This article best read in conjunction with this previous Gurn article "River CCs plans to take on Nairn’s grass cutting and grounds maintenance dealt a mortal blow?"
After River CC’s Simon Noble delivered the bad news about the grass cutting project at the organisation's regular meeting in the URC last Tuesday night Murd Dunbar made a comment:
“Is this not outside what the Community Council was set up to do. To me it looks as if you want to set up a business, set up a firm. A community council is to help locals not set up a business cutting cemeteries, cutting playing fields and all the rest...”
Simon Noble interjected: “We’ve said that all the way along Murd so I agree with you. You haven’t got an argument there because that is what we said all along.”
Murd repeated: “I think it is outside what the Community Council was set up to do.”
Simon continued his explanation: “Nairn River Enterprise was never intended to be only about grass-cutting which is what you are describing as a business."
Debate then returned to the procurement threshold stumbling block for River CCs Community Challenge Fund bid . A short while later Brian Stewart said:
“Given that the seriousness of that constraint effectively rules out the Challenge Fund as a framework within which to develop your enterprise plans, where does that leave the enterprise project in terms of a business plan? Is it a question of redefining objectives, doing things other than grass cutting or is it a question of looking for other sources of funding for doing the things you were hoping the challenge fund would fund?”

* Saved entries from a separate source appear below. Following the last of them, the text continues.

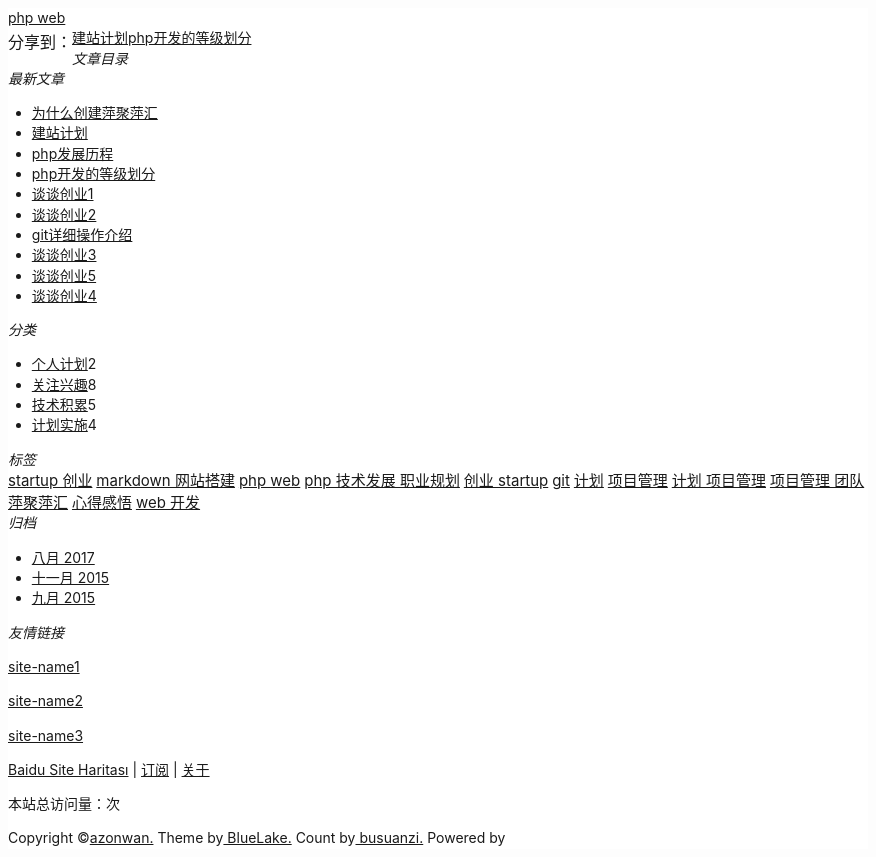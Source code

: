 </div><div class="tags"><a href="/tags/php-web/">php web</a></div><div class="post-share"><div class="bdsharebuttonbox"><span style="float:left;line-height: 28px;height: 28px;font-size:16px;font-weight:blod">分享到：</span><a href="#" data-cmd="more" class="bds_more"></a><a href="#" data-cmd="mshare" title="分享到一键分享" class="bds_mshare"></a><a href="#" data-cmd="fbook" title="分享到Facebook" class="bds_fbook"></a><a href="#" data-cmd="twi" title="分享到Twitter" class="bds_twi"></a><a href="#" data-cmd="linkedin" title="分享到linkedin" class="bds_linkedin"></a><a href="#" data-cmd="youdao" title="分享到有道云笔记" class="bds_youdao"></a><a href="#" data-cmd="evernotecn" title="分享到印象笔记" class="bds_evernotecn"></a><a href="#" data-cmd="weixin" title="分享到微信" class="bds_weixin"></a><a href="#" data-cmd="qzone" title="分享到QQ空间" class="bds_qzone"></a><a href="#" data-cmd="tsina" title="分享到新浪微博" class="bds_tsina"></a></div></div><div class="post-nav"><a href="/2017-08-07-2015-12-20-plan-to-pingju.md" class="pre">建站计划</a><a href="/2017-08-02-2015-09-20-phper-level.md" class="next">php开发的等级划分</a></div><div id="comments"></div></div></div></div><div class="layout-r"><div id="sidebar"><div class="search-pla"></div><div id="toc" class="widget"><div class="widget-title"><i class="fa fa-fei">文章目录</i></div></div><div class="widget"><div class="widget-title"><i class="fa fa-xie"> 最新文章</i></div><ul class="post-list"><li class="post-list-item"><a class="post-list-link" href="/2017-08-07-2015-12-20-why_create_pingju.md">为什么创建萍聚萍汇</a></li><li class="post-list-item"><a class="post-list-link" href="/2017-08-07-2015-12-20-plan-to-pingju.md">建站计划</a></li><li class="post-list-item"><a class="post-list-link" href="/2017-08-02-2015-09-17-php-history.md">php发展历程</a></li><li class="post-list-item"><a class="post-list-link" href="/2017-08-02-2015-09-20-phper-level.md">php开发的等级划分</a></li><li class="post-list-item"><a class="post-list-link" href="/2017-08-02-2015-09-23-startup-1.md">谈谈创业1</a></li><li class="post-list-item"><a class="post-list-link" href="/2017-08-02-2015-09-23-startup-2.md">谈谈创业2</a></li><li class="post-list-item"><a class="post-list-link" href="/2017-08-02-2015-09-23-git-tutorial.md">git详细操作介绍</a></li><li class="post-list-item"><a class="post-list-link" href="/2017-08-02-2015-09-23-startup-3.md">谈谈创业3</a></li><li class="post-list-item"><a class="post-list-link" href="/2017-08-02-2015-09-23-startup-5.md">谈谈创业5</a></li><li class="post-list-item"><a class="post-list-link" href="/2017-08-02-2015-09-23-startup-4.md">谈谈创业4</a></li></ul></div><div class="widget"><div class="widget-title"><i class="fa fa-gui"> 分类</i></div><ul class="category-list"><li class="category-list-item"><a class="category-list-link" href="/categories/个人计划/">个人计划</a><span class="category-list-count">2</span></li><li class="category-list-item"><a class="category-list-link" href="/categories/关注兴趣/">关注兴趣</a><span class="category-list-count">8</span></li><li class="category-list-item"><a class="category-list-link" href="/categories/技术积累/">技术积累</a><span class="category-list-count">5</span></li><li class="category-list-item"><a class="category-list-link" href="/categories/计划实施/">计划实施</a><span class="category-list-count">4</span></li></ul></div><div class="widget"><div class="widget-title"><i class="fa fa-biao"> 标签</i></div><div class="tagcloud"><a href="/tags/startup-创业/" style="font-size: 15px;">startup 创业</a> <a href="/tags/markdown-网站搭建/" style="font-size: 15px;">markdown 网站搭建</a> <a href="/tags/php-web/" style="font-size: 15px;">php web</a> <a href="/tags/php-技术发展-职业规划/" style="font-size: 15px;">php 技术发展 职业规划</a> <a href="/tags/创业-startup/" style="font-size: 15px;">创业 startup</a> <a href="/tags/git/" style="font-size: 15px;">git</a> <a href="/tags/计划/" style="font-size: 15px;">计划</a> <a href="/tags/项目管理/" style="font-size: 15px;">项目管理</a> <a href="/tags/计划-项目管理/" style="font-size: 15px;">计划 项目管理</a> <a href="/tags/项目管理-团队/" style="font-size: 15px;">项目管理 团队</a> <a href="/tags/萍聚萍汇/" style="font-size: 15px;">萍聚萍汇</a> <a href="/tags/心得感悟/" style="font-size: 15px;">心得感悟</a> <a href="/tags/web-开发/" style="font-size: 15px;">web 开发</a></div></div><div class="widget"><div class="widget-title"><i class="fa fa-archive"> 归档</i></div><ul class="archive-list"><li class="archive-list-item"><a class="archive-list-link" href="/archives/2017/08/">八月 2017</a></li><li class="archive-list-item"><a class="archive-list-link" href="/archives/2015/11/">十一月 2015</a></li><li class="archive-list-item"><a class="archive-list-link" href="/archives/2015/09/">九月 2015</a></li></ul></div><div class="widget"><div class="widget-title"><i class="fa fa-you"> 友情链接</i></div><ul></ul><a href="http://www.example1.com/" title="site-name1" target="_blank">site-name1</a><ul></ul><a href="http://www.example2.com/" title="site-name2" target="_blank">site-name2</a><ul></ul><a href="http://www.example3.com/" title="site-name3" target="_blank">site-name3</a></div></div></div></div><a id="totop" href="#top"></a><div id="footer"><div class="footer-info"><p><a href="/baidusitemap.xml">Baidu Site Haritası</a> |  <a href="/atom.xml">订阅</a> |  <a href="/about/">关于</a></p><p>本站总访问量：<i id="busuanzi_container_site_pv"><i id="busuanzi_value_site_pv"></i></i>次</p><p><span> Copyright &copy;<a href="/." rel="nofollow">azonwan.</a></span><span> Theme by<a rel="nofollow" target="_blank" href="https://github.com/chaooo/hexo-theme-BlueLake"> BlueLake.</a></span><span> Count by<a href="http://busuanzi.ibruce.info/"> busuanzi.</a></span><span> Powered by<a rel="nofollow" target="_blank" href="https://hexo.io">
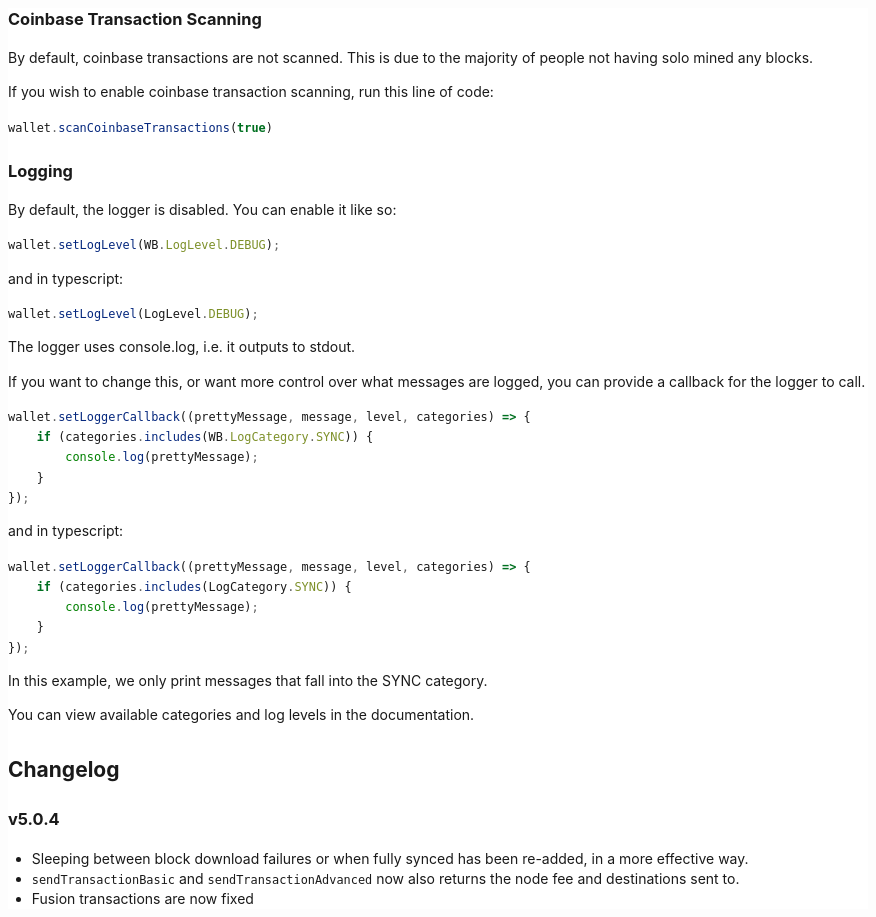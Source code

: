 ### Coinbase Transaction Scanning

By default, coinbase transactions are not scanned.
This is due to the majority of people not having solo mined any blocks.

If you wish to enable coinbase transaction scanning, run this line of code:

```javascript
wallet.scanCoinbaseTransactions(true)
```

### Logging

By default, the logger is disabled. You can enable it like so:

```javascript
wallet.setLogLevel(WB.LogLevel.DEBUG);
```

and in typescript:

```typescript
wallet.setLogLevel(LogLevel.DEBUG);
```

The logger uses console.log, i.e. it outputs to stdout.

If you want to change this, or want more control over what messages are logged,
you can provide a callback for the logger to call.

```javascript
wallet.setLoggerCallback((prettyMessage, message, level, categories) => {
    if (categories.includes(WB.LogCategory.SYNC)) {
        console.log(prettyMessage);
    }
});
```

and in typescript:

```typescript
wallet.setLoggerCallback((prettyMessage, message, level, categories) => {
    if (categories.includes(LogCategory.SYNC)) {
        console.log(prettyMessage);
    }
});
```

In this example, we only print messages that fall into the SYNC category.

You can view available categories and log levels in the documentation.

## Changelog

### v5.0.4

* Sleeping between block download failures or when fully synced has been re-added, in a more effective way.
* `sendTransactionBasic` and `sendTransactionAdvanced` now also returns the node fee and destinations sent to.
* Fusion transactions are now fixed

Simon Noble replied: “The connection is only insofar as the Community Challenge Fund was only one of three identified projects that the enterprise would take forward. The Enterprise is to be established with the express purpose of benefiting the community of Nairn River Community Council and with the purpose of developing and regenerating the local area in a way which provides opportunities for employment. I'm paraphrasing he objectives which we have actually published on a number of occasions. So the enterprise is about community development and the Community Challenge Fund project was seen as being a particularly attractive way of providing some backbone for the long term further development of the enterprise but not the be all and end all of the enterprise [...] We started with three projects, one was the Community Challenge Fund, one was riverside regeneration and one was recycling. So this is one of those that looks like it is out of the way but that in some ways that helps us to get a bit more focussed on how we go forward from there.”

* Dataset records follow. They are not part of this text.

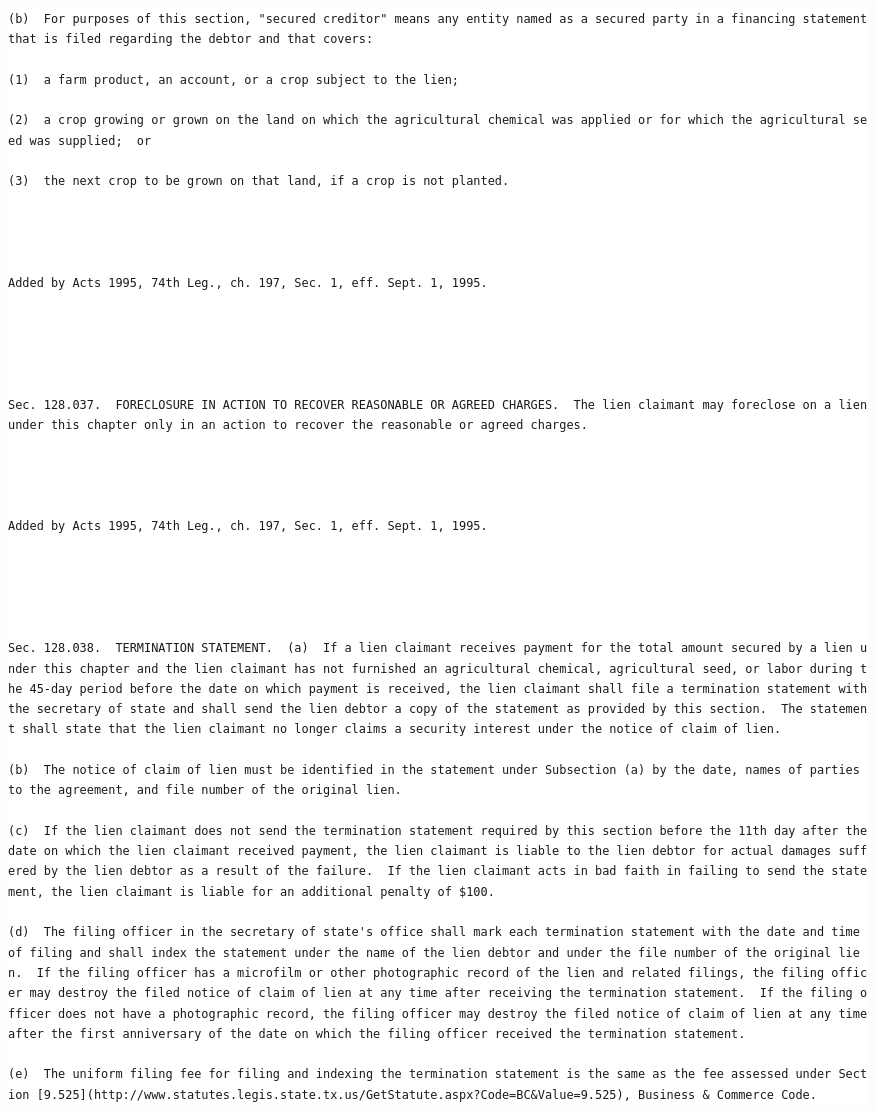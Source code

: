     (b)  For purposes of this section, "secured creditor" means any entity named as a secured party in a financing statement that is filed regarding the debtor and that covers:
    
    (1)  a farm product, an account, or a crop subject to the lien;
    
    (2)  a crop growing or grown on the land on which the agricultural chemical was applied or for which the agricultural seed was supplied;  or
    
    (3)  the next crop to be grown on that land, if a crop is not planted.
    
    
    
    
    Added by Acts 1995, 74th Leg., ch. 197, Sec. 1, eff. Sept. 1, 1995.
    
    
    
    
    
    Sec. 128.037.  FORECLOSURE IN ACTION TO RECOVER REASONABLE OR AGREED CHARGES.  The lien claimant may foreclose on a lien under this chapter only in an action to recover the reasonable or agreed charges.
    
    
    
    
    Added by Acts 1995, 74th Leg., ch. 197, Sec. 1, eff. Sept. 1, 1995.
    
    
    
    
    
    Sec. 128.038.  TERMINATION STATEMENT.  (a)  If a lien claimant receives payment for the total amount secured by a lien under this chapter and the lien claimant has not furnished an agricultural chemical, agricultural seed, or labor during the 45-day period before the date on which payment is received, the lien claimant shall file a termination statement with the secretary of state and shall send the lien debtor a copy of the statement as provided by this section.  The statement shall state that the lien claimant no longer claims a security interest under the notice of claim of lien.
    
    (b)  The notice of claim of lien must be identified in the statement under Subsection (a) by the date, names of parties to the agreement, and file number of the original lien.
    
    (c)  If the lien claimant does not send the termination statement required by this section before the 11th day after the date on which the lien claimant received payment, the lien claimant is liable to the lien debtor for actual damages suffered by the lien debtor as a result of the failure.  If the lien claimant acts in bad faith in failing to send the statement, the lien claimant is liable for an additional penalty of $100.
    
    (d)  The filing officer in the secretary of state's office shall mark each termination statement with the date and time of filing and shall index the statement under the name of the lien debtor and under the file number of the original lien.  If the filing officer has a microfilm or other photographic record of the lien and related filings, the filing officer may destroy the filed notice of claim of lien at any time after receiving the termination statement.  If the filing officer does not have a photographic record, the filing officer may destroy the filed notice of claim of lien at any time after the first anniversary of the date on which the filing officer received the termination statement.
    
    (e)  The uniform filing fee for filing and indexing the termination statement is the same as the fee assessed under Section [9.525](http://www.statutes.legis.state.tx.us/GetStatute.aspx?Code=BC&Value=9.525), Business & Commerce Code.
    
    
    
    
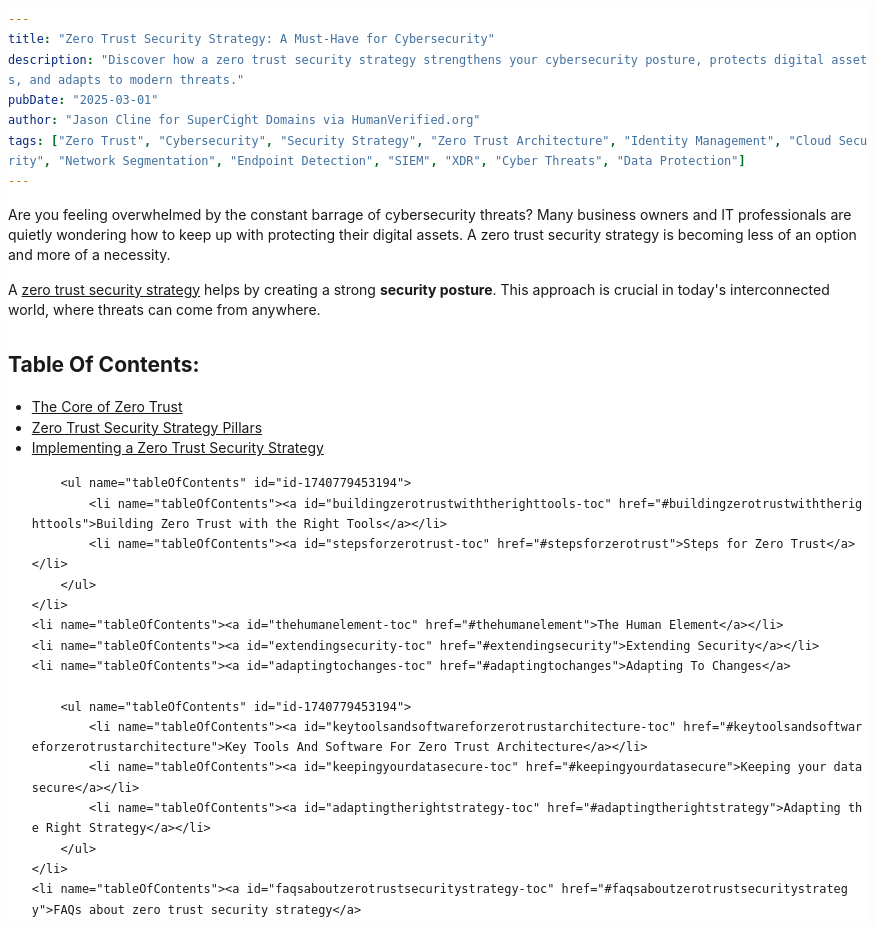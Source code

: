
 ```yaml
---
title: "Zero Trust Security Strategy: A Must-Have for Cybersecurity"
description: "Discover how a zero trust security strategy strengthens your cybersecurity posture, protects digital assets, and adapts to modern threats."
pubDate: "2025-03-01"
author: "Jason Cline for SuperCight Domains via HumanVerified.org"
tags: ["Zero Trust", "Cybersecurity", "Security Strategy", "Zero Trust Architecture", "Identity Management", "Cloud Security", "Network Segmentation", "Endpoint Detection", "SIEM", "XDR", "Cyber Threats", "Data Protection"]
---
```


<p>Are you feeling overwhelmed by the constant barrage of cybersecurity threats? Many business owners and IT professionals are quietly wondering how to keep up with protecting their digital assets. A zero trust security strategy is becoming less of an option and more of a necessity.</p>

<p>A <a href="https://www.ibm.com/security/zero-trust?utm_medium=OSocial&utm_source=Blog&utm_content=000033DH&utm_term=10013742&utm_id=CTA-in-Data-Breach-blog" target="_blank">zero trust security strategy</a> helps by creating a strong <strong>security posture</strong>. This approach is crucial in today&#39;s interconnected world, where threats can come from anywhere.</p>

<h2 id="main-toc" name="tableOfContents">Table Of Contents:</h2>

<ul name="tableOfContents" id="id-1740779453194">
	<li name="tableOfContents"><a id="thecoreofzerotrust-toc" href="#thecoreofzerotrust">The Core of Zero Trust</a></li>
	<li name="tableOfContents"><a id="zerotrustsecuritystrategypillars-toc" href="#zerotrustsecuritystrategypillars">Zero Trust Security Strategy Pillars</a></li>
	<li name="tableOfContents"><a id="implementingazerotrustsecuritystrategy-toc" href="#implementingazerotrustsecuritystrategy">Implementing a Zero Trust Security Strategy</a>

		<ul name="tableOfContents" id="id-1740779453194">
			<li name="tableOfContents"><a id="buildingzerotrustwiththerighttools-toc" href="#buildingzerotrustwiththerighttools">Building Zero Trust with the Right Tools</a></li>
			<li name="tableOfContents"><a id="stepsforzerotrust-toc" href="#stepsforzerotrust">Steps for Zero Trust</a></li>
		</ul>
	</li>
	<li name="tableOfContents"><a id="thehumanelement-toc" href="#thehumanelement">The Human Element</a></li>
	<li name="tableOfContents"><a id="extendingsecurity-toc" href="#extendingsecurity">Extending Security</a></li>
	<li name="tableOfContents"><a id="adaptingtochanges-toc" href="#adaptingtochanges">Adapting To Changes</a>

		<ul name="tableOfContents" id="id-1740779453194">
			<li name="tableOfContents"><a id="keytoolsandsoftwareforzerotrustarchitecture-toc" href="#keytoolsandsoftwareforzerotrustarchitecture">Key Tools And Software For Zero Trust Architecture</a></li>
			<li name="tableOfContents"><a id="keepingyourdatasecure-toc" href="#keepingyourdatasecure">Keeping your data secure</a></li>
			<li name="tableOfContents"><a id="adaptingtherightstrategy-toc" href="#adaptingtherightstrategy">Adapting the Right Strategy</a></li>
		</ul>
	</li>
	<li name="tableOfContents"><a id="faqsaboutzerotrustsecuritystrategy-toc" href="#faqsaboutzerotrustsecuritystrategy">FAQs about zero trust security strategy</a>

A little later Brian Stewart spoke again: “So whether it is a public authority that is delivering something or a private company that is delivering something it is actually quite difficult and complicated. There are lots of rules and conditions and things that have to be complied with and that has set me thinking because I am also a community councillor and it picks up on what Murd said right at the beginning – which is: are we comfortable? Are any of us in any of the community councils comfortable with the notion that we should be acting as sponsors or godfathers or patrons, or god help us, as actual managers of delivering public services.
It was the kind of philosophical point which came up right at the beginning. Is it the right thing for community councillors to do? Is it a good thing for community councils to do? Is it going to work or are we actually (I say we – whichever community council you live in), is going down this road of providing and developing and delivering services as an alternative to the local authority, or as an alternative to a commercial contractor, is this wise, sensible right and desirable?
I’m going to be agnostic on that but I sense from what some other people have said in this room tonight that while not everybody is comfortable with the notion that a community council should be embarking on what Simon has already shown us is difficult, complicated, time-consuming and not a free exercise. It’s nice when some of us like Simon and others put in our time and effort voluntarily but as we have already discovered with the River Enterprise there’s been costs involved, money has been spent. People have had to be paid for their services. So it is not as if this is an academic exercise or an exercise that is somehow theoretical. I just pose the question, is this sort of thing that makes sense as a road that is right to go down?"
Simon returned to the debate. “Well I know, but I think your basic premise is mistaken because Nairn River Community Council is not embarking upon providing a community service [...] The objective is to establish a separate enterprise which delivers on the objectives. Nairn River Community Council’s role in this is in setting a form of strategy to this and establishing, endeavouring to establish, a framework under which community development can take place.”
The debate then moved into the territory of “where the buck stops” as Brian asked further questions. Simon replied that that was something you establish when you set up the enterprise.
More to come in the near future perhaps as the outline framework for “Nairn River Enterprise” arrives at the next meeting of River Community Council?